EXERCISE PROMPT | For every entry that follows, return an identical copy.

DATA LISTING |
---

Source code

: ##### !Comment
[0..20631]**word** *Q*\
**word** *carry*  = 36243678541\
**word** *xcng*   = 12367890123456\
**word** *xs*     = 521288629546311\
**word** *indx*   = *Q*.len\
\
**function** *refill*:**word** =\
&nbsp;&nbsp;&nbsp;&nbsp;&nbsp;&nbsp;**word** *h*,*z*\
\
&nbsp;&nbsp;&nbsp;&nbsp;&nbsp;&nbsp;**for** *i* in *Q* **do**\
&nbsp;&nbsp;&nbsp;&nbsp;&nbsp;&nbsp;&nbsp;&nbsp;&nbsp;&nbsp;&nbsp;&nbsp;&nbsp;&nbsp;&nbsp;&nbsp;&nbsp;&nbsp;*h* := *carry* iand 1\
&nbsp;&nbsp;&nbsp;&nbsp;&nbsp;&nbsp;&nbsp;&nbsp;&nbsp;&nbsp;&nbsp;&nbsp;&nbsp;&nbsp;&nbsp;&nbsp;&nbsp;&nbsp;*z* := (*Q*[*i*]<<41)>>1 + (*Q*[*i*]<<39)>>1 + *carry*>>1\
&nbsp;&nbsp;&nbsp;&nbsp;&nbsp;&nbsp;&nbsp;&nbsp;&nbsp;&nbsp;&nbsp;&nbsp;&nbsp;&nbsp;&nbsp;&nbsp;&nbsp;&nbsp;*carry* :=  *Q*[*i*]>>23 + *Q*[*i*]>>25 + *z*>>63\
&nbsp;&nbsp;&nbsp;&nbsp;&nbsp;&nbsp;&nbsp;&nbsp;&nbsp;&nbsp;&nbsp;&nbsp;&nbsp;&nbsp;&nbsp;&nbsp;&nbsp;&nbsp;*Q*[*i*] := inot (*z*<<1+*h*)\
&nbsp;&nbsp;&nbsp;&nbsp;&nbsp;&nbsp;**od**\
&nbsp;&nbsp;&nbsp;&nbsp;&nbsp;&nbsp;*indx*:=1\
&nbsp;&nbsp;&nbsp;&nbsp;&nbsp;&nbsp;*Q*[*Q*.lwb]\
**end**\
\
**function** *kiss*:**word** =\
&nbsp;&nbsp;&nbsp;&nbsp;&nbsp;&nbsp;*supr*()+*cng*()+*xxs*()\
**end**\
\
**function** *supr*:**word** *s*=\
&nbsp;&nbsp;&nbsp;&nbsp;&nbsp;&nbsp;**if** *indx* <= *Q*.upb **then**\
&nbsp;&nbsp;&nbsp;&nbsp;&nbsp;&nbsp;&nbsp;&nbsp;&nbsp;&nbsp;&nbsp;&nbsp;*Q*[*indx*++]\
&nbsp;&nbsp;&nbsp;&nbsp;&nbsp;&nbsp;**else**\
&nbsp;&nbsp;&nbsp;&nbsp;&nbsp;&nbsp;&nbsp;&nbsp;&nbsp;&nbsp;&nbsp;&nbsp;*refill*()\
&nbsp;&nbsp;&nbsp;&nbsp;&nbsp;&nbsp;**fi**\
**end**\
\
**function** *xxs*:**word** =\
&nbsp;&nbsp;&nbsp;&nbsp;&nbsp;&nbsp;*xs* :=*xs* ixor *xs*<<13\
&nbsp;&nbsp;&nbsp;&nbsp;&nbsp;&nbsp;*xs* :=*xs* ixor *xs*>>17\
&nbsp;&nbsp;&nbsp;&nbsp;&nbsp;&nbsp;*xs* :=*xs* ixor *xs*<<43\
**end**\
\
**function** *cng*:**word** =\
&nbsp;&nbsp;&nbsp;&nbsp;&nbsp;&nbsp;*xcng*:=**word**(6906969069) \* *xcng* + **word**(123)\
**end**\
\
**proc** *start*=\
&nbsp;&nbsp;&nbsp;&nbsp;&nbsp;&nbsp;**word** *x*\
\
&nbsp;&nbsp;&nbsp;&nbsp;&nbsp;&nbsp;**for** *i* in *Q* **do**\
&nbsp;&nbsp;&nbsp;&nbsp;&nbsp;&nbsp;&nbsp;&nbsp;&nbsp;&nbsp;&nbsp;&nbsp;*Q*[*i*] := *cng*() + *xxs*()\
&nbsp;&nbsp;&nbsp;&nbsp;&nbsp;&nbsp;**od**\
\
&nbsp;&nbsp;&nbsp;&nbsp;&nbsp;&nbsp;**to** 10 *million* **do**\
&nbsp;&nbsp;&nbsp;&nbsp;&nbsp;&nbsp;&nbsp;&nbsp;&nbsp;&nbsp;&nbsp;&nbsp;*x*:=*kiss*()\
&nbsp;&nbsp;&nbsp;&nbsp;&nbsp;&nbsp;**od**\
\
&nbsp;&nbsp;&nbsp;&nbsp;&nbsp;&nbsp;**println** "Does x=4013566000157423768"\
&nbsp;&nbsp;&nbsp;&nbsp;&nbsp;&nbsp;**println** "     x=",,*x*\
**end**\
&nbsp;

---

TASK OUTPUT |
Source code

: ##### !Comment
[0..20631]**word** *Q*\
**word** *carry*  = 36243678541\
**word** *xcng*   = 12367890123456\
**word** *xs*     = 521288629546311\
**word** *indx*   = *Q*.len\
\
**function** *refill*:**word** =\
&nbsp;&nbsp;&nbsp;&nbsp;&nbsp;&nbsp;**word** *h*,*z*\
\
&nbsp;&nbsp;&nbsp;&nbsp;&nbsp;&nbsp;**for** *i* in *Q* **do**\
&nbsp;&nbsp;&nbsp;&nbsp;&nbsp;&nbsp;&nbsp;&nbsp;&nbsp;&nbsp;&nbsp;&nbsp;&nbsp;&nbsp;&nbsp;&nbsp;&nbsp;&nbsp;*h* := *carry* iand 1\
&nbsp;&nbsp;&nbsp;&nbsp;&nbsp;&nbsp;&nbsp;&nbsp;&nbsp;&nbsp;&nbsp;&nbsp;&nbsp;&nbsp;&nbsp;&nbsp;&nbsp;&nbsp;*z* := (*Q*[*i*]<<41)>>1 + (*Q*[*i*]<<39)>>1 + *carry*>>1\
&nbsp;&nbsp;&nbsp;&nbsp;&nbsp;&nbsp;&nbsp;&nbsp;&nbsp;&nbsp;&nbsp;&nbsp;&nbsp;&nbsp;&nbsp;&nbsp;&nbsp;&nbsp;*carry* :=  *Q*[*i*]>>23 + *Q*[*i*]>>25 + *z*>>63\
&nbsp;&nbsp;&nbsp;&nbsp;&nbsp;&nbsp;&nbsp;&nbsp;&nbsp;&nbsp;&nbsp;&nbsp;&nbsp;&nbsp;&nbsp;&nbsp;&nbsp;&nbsp;*Q*[*i*] := inot (*z*<<1+*h*)\
&nbsp;&nbsp;&nbsp;&nbsp;&nbsp;&nbsp;**od**\
&nbsp;&nbsp;&nbsp;&nbsp;&nbsp;&nbsp;*indx*:=1\
&nbsp;&nbsp;&nbsp;&nbsp;&nbsp;&nbsp;*Q*[*Q*.lwb]\
**end**\
\
**function** *kiss*:**word** =\
&nbsp;&nbsp;&nbsp;&nbsp;&nbsp;&nbsp;*supr*()+*cng*()+*xxs*()\
**end**\
\
**function** *supr*:**word** *s*=\
&nbsp;&nbsp;&nbsp;&nbsp;&nbsp;&nbsp;**if** *indx* <= *Q*.upb **then**\
&nbsp;&nbsp;&nbsp;&nbsp;&nbsp;&nbsp;&nbsp;&nbsp;&nbsp;&nbsp;&nbsp;&nbsp;*Q*[*indx*++]\
&nbsp;&nbsp;&nbsp;&nbsp;&nbsp;&nbsp;**else**\
&nbsp;&nbsp;&nbsp;&nbsp;&nbsp;&nbsp;&nbsp;&nbsp;&nbsp;&nbsp;&nbsp;&nbsp;*refill*()\
&nbsp;&nbsp;&nbsp;&nbsp;&nbsp;&nbsp;**fi**\
**end**\
\
**function** *xxs*:**word** =\
&nbsp;&nbsp;&nbsp;&nbsp;&nbsp;&nbsp;*xs* :=*xs* ixor *xs*<<13\
&nbsp;&nbsp;&nbsp;&nbsp;&nbsp;&nbsp;*xs* :=*xs* ixor *xs*>>17\
&nbsp;&nbsp;&nbsp;&nbsp;&nbsp;&nbsp;*xs* :=*xs* ixor *xs*<<43\
**end**\
\
**function** *cng*:**word** =\
&nbsp;&nbsp;&nbsp;&nbsp;&nbsp;&nbsp;*xcng*:=**word**(6906969069) \* *xcng* + **word**(123)\
**end**\
\
**proc** *start*=\
&nbsp;&nbsp;&nbsp;&nbsp;&nbsp;&nbsp;**word** *x*\
\
&nbsp;&nbsp;&nbsp;&nbsp;&nbsp;&nbsp;**for** *i* in *Q* **do**\
&nbsp;&nbsp;&nbsp;&nbsp;&nbsp;&nbsp;&nbsp;&nbsp;&nbsp;&nbsp;&nbsp;&nbsp;*Q*[*i*] := *cng*() + *xxs*()\
&nbsp;&nbsp;&nbsp;&nbsp;&nbsp;&nbsp;**od**\
\
&nbsp;&nbsp;&nbsp;&nbsp;&nbsp;&nbsp;**to** 10 *million* **do**\
&nbsp;&nbsp;&nbsp;&nbsp;&nbsp;&nbsp;&nbsp;&nbsp;&nbsp;&nbsp;&nbsp;&nbsp;*x*:=*kiss*()\
&nbsp;&nbsp;&nbsp;&nbsp;&nbsp;&nbsp;**od**\
\
&nbsp;&nbsp;&nbsp;&nbsp;&nbsp;&nbsp;**println** "Does x=4013566000157423768"\
&nbsp;&nbsp;&nbsp;&nbsp;&nbsp;&nbsp;**println** "     x=",,*x*\
**end**\
&nbsp;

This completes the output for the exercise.